The mixed ion-electron conducting perovskite oxide Ba_0.5Sr_0.5Co_0.8Fe_0.2O_3-d (BSCF) has recently been proposed as a promising cathode material for Solid Oxide Fuel Cells (SOFC). The performance of BSCF for this application is dictated by the structure, oxygen stoichiometry, 3-d, and chemical and thermal expansion properties of the material. These properties are traditionally determined by combining separate X-ray diffraction and thermogravimetric measurements. In-situ neutron diffraction is an elegant and accurate technique enabling simultaneous measurement of these properties. In addition, neutron diffraction yields detailed information on the oxygen sublattice and structural transitions within the material.

A novel sample holder was designed to characterize the materials at temperatures and oxygen partial pressures of interest to application; 873 to 1173 K and pO₂ between 5x10^-4 to 1 atm. Diffraction data collected on the related material, SrCo_0.8Fe_0.2O_3-d (SCF), a promising mixed-conducting oxygen separation membrane material, provides an informative comparison point. The neutron diffraction results are complemented by measurements of the mixed oxygen ion-electron transport rates of BSCF and SCF.

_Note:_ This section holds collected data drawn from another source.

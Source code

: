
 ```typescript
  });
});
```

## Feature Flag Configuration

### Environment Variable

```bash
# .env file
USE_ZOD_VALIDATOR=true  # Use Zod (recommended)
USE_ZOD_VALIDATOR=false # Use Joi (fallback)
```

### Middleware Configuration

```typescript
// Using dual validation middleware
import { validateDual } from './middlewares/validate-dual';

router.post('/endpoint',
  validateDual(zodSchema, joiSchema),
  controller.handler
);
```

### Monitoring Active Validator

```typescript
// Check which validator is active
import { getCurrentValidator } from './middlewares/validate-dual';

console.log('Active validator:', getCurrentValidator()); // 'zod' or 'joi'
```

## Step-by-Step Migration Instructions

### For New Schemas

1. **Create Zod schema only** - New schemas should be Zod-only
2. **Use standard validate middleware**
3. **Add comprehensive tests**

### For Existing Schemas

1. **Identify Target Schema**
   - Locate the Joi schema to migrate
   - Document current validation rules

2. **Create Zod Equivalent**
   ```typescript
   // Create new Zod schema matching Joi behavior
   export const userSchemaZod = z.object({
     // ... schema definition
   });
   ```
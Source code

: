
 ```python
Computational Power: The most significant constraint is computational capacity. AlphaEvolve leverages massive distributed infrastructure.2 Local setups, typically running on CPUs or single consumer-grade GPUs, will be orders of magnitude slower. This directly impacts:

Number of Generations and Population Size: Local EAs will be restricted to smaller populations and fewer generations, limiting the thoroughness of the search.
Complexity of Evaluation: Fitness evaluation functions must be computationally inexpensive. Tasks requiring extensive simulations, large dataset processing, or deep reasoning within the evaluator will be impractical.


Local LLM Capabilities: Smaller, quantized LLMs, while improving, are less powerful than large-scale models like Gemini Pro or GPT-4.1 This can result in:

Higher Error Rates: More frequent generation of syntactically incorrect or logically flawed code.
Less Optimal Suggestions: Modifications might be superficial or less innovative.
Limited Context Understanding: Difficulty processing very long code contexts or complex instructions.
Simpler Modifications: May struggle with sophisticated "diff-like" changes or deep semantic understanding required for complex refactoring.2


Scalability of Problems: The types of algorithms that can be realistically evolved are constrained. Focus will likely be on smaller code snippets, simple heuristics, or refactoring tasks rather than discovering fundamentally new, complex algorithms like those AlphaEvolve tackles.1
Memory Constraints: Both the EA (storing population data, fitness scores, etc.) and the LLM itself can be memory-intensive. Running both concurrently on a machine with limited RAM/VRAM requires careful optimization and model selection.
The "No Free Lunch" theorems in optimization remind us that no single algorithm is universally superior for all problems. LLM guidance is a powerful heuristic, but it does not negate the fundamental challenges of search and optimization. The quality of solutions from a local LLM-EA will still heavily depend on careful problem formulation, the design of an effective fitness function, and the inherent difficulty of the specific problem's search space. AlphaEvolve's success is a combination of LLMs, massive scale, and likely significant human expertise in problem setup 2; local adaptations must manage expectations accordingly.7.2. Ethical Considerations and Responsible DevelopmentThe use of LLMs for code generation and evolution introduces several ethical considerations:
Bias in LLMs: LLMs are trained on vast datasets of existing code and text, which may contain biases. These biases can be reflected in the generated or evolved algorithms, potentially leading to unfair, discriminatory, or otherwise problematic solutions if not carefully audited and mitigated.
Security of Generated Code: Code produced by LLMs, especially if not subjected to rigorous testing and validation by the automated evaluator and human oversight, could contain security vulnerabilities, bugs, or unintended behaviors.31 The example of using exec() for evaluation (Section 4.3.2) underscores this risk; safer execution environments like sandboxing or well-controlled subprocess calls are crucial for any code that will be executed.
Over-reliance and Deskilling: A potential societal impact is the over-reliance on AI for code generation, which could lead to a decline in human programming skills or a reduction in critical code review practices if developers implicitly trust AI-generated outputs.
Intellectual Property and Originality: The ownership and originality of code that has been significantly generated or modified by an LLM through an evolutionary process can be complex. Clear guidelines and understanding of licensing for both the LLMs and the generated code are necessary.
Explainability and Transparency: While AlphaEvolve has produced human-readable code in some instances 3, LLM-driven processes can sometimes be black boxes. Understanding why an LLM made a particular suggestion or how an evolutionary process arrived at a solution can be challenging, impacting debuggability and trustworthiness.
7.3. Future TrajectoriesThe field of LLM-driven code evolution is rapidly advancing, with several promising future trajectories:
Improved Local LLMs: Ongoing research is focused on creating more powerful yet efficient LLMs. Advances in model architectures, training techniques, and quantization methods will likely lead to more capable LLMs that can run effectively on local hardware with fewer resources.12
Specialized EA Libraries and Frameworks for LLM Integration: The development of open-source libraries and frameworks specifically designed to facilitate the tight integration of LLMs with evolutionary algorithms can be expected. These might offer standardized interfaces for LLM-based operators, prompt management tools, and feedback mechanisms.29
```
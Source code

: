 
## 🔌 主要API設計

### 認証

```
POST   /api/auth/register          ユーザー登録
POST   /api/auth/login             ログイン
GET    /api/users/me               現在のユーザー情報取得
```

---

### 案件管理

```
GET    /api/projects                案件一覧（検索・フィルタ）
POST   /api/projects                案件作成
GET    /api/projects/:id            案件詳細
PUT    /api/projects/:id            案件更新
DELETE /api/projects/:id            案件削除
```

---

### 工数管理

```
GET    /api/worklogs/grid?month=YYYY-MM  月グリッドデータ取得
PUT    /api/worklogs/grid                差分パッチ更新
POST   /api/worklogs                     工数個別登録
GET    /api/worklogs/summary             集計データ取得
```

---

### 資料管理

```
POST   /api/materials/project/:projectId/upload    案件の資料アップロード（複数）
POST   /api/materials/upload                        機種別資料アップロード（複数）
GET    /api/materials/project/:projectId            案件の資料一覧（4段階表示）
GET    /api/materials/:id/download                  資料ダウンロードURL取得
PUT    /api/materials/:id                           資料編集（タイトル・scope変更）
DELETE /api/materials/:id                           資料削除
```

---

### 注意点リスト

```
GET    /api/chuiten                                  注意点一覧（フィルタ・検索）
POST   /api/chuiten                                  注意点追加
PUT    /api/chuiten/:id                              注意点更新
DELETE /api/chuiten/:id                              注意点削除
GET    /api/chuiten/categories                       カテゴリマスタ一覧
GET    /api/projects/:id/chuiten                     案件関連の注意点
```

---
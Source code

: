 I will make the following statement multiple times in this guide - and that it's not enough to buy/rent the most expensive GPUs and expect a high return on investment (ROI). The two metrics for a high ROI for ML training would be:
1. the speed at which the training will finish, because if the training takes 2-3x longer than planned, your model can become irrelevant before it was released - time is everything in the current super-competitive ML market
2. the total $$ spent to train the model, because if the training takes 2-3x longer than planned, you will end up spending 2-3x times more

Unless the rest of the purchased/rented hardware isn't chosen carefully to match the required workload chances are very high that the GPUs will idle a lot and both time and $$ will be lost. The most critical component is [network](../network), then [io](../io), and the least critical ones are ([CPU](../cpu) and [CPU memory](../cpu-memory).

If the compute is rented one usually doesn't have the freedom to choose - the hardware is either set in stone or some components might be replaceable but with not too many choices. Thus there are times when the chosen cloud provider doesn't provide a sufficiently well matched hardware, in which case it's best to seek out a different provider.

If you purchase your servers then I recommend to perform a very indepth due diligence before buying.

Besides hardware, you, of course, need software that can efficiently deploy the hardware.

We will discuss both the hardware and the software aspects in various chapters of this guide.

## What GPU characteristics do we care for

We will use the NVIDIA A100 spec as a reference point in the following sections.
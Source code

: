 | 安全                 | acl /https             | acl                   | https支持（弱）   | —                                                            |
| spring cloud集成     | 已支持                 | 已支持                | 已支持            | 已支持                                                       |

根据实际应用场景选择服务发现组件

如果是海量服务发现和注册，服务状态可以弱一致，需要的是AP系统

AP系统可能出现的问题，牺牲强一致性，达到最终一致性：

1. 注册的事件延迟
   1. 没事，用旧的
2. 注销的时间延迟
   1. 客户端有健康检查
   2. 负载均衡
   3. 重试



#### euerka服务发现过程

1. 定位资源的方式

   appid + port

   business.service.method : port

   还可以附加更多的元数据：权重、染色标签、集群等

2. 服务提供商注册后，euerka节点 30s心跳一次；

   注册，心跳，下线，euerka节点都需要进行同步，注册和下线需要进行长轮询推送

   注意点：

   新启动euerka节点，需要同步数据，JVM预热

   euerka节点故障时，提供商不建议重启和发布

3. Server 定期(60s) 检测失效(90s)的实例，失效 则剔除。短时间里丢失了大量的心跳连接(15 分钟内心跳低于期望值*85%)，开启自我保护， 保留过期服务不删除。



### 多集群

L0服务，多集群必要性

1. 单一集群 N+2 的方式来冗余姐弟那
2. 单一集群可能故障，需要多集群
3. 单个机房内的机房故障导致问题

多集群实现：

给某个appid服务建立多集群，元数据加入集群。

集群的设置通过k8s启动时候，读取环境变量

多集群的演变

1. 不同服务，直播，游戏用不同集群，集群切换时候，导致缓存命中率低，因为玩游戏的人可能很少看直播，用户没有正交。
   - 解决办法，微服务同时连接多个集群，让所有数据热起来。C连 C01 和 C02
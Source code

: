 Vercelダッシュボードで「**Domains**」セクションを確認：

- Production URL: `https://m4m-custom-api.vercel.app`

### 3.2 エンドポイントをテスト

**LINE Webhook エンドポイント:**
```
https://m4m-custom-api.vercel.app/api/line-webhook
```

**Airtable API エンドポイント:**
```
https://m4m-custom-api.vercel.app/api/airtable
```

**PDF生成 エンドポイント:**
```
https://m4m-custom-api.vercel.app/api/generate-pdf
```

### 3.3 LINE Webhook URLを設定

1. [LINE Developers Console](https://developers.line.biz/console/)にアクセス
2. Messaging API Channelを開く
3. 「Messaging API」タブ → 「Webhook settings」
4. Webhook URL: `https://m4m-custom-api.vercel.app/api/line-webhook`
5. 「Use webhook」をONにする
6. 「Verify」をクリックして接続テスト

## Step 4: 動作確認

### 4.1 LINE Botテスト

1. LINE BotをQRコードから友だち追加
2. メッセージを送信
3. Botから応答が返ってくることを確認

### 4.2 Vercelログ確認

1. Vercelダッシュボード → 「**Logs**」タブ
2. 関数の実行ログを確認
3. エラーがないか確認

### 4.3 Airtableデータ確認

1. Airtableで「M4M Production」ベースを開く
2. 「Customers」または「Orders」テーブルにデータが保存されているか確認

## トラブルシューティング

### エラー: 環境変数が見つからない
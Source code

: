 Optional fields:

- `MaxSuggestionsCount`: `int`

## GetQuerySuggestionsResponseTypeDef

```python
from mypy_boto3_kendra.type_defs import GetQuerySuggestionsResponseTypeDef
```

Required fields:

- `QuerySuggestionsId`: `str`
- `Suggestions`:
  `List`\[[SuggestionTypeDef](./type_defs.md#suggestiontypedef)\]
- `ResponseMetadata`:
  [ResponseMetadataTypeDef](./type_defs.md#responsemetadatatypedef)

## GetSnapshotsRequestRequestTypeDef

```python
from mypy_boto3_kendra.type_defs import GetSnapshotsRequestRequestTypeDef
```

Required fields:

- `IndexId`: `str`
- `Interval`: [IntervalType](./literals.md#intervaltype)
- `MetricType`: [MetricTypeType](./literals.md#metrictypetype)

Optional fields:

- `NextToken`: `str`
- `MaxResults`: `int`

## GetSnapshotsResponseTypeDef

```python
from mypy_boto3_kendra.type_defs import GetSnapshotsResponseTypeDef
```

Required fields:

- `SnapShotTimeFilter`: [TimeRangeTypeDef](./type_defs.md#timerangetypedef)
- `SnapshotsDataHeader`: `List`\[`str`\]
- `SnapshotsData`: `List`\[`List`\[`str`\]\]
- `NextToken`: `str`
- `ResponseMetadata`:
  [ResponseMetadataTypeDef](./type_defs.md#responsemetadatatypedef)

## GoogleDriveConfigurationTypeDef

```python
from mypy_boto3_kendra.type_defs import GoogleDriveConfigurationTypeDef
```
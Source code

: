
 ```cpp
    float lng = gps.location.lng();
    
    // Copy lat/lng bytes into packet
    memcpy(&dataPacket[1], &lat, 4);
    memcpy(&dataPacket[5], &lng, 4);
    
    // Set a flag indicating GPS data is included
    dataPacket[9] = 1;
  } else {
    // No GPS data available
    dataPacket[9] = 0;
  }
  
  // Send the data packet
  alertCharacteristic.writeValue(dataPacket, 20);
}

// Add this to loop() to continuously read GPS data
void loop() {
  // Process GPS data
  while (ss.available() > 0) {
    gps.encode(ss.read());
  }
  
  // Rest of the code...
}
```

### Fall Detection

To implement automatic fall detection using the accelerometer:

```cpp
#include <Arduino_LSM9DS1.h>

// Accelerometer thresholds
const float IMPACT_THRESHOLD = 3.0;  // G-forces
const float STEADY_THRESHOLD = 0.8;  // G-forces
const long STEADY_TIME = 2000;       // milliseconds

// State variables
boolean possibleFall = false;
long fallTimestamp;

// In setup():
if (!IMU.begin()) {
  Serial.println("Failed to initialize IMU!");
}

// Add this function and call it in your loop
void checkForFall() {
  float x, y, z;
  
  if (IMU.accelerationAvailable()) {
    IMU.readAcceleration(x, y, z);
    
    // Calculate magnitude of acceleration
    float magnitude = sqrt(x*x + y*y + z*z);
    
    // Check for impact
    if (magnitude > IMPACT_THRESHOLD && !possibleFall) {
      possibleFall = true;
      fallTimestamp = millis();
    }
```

It was found that BSCF exhibits significantly lower oxygen stoichiometry than SCF and that 3-d can be as low as ~2.2, and ~2.3 respectively. In addition, where oxygen vacancies in SCF order to form the brownmillerite structure at reduced pO₂ and temperature, BSCF maintains the vacancy disordered cubic perovskite structure under all conditions investigated. Both of these factors lead to increased oxygen transport rates in BSCF and help to explain the observed high performance of BSCF cathodes.